*** Supplied material ***

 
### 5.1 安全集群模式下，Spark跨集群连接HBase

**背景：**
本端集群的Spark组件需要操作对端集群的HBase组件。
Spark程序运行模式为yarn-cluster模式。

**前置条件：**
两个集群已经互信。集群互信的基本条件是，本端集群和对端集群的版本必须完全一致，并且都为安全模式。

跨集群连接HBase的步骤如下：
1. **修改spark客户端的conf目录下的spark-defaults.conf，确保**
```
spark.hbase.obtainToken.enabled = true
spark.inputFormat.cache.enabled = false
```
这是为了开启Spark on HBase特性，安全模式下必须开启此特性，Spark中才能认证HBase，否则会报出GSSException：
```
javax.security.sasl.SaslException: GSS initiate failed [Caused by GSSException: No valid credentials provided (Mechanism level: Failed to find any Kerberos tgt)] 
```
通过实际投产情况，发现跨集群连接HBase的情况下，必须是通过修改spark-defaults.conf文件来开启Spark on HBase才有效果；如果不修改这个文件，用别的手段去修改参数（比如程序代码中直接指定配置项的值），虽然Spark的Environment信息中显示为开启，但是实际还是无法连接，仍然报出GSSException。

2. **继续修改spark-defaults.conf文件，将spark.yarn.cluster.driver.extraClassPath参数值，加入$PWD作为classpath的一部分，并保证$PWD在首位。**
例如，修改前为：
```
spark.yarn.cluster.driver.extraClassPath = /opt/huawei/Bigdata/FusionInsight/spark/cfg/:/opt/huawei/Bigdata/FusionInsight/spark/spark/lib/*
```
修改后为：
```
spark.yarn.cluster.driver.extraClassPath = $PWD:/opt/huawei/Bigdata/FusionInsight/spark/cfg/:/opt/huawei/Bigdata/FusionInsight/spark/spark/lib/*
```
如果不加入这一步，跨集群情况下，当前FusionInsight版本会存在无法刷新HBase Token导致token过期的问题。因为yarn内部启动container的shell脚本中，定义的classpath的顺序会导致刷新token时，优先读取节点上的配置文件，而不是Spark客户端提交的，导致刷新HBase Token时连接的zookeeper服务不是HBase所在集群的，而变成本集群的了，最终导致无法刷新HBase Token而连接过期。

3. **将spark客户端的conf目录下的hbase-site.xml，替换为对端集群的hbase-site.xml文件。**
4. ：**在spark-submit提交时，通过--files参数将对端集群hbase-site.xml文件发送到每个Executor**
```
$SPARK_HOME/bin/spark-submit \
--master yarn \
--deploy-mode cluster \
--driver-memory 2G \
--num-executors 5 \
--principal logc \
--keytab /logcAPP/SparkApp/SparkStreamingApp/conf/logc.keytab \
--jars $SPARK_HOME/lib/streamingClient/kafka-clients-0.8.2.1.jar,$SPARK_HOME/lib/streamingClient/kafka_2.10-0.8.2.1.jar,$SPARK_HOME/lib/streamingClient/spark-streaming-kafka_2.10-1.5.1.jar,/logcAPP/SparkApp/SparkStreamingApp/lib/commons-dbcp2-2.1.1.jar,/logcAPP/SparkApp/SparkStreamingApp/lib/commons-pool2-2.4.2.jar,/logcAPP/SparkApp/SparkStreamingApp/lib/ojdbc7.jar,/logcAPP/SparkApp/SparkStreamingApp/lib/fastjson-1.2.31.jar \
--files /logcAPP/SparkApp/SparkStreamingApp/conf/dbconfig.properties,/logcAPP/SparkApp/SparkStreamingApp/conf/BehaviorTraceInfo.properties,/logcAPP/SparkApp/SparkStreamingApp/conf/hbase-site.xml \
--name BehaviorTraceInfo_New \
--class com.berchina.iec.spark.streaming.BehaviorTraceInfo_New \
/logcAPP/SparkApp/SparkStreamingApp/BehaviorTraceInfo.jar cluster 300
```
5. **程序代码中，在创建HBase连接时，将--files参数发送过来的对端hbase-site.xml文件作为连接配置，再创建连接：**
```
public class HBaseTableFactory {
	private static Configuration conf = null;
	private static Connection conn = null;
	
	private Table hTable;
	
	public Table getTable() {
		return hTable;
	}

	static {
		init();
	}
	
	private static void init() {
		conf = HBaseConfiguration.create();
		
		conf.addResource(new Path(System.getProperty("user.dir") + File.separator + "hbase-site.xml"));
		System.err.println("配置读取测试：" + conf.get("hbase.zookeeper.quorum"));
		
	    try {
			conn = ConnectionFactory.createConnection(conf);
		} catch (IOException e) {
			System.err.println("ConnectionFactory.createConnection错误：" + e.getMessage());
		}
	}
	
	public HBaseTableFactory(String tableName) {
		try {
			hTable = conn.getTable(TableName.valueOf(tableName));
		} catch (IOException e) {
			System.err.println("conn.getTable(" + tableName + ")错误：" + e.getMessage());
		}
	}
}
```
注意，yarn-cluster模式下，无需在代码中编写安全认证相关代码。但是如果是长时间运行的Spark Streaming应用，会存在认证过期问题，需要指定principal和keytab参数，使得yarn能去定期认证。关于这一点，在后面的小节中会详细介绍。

*** End of Supplied material ***

» **Your assignment**:
Every line above that holds the string "private" should be copied out.

» **Your solution**:
	private static Configuration conf = null;
	private static Connection conn = null;
	private Table hTable;
	private static void init() {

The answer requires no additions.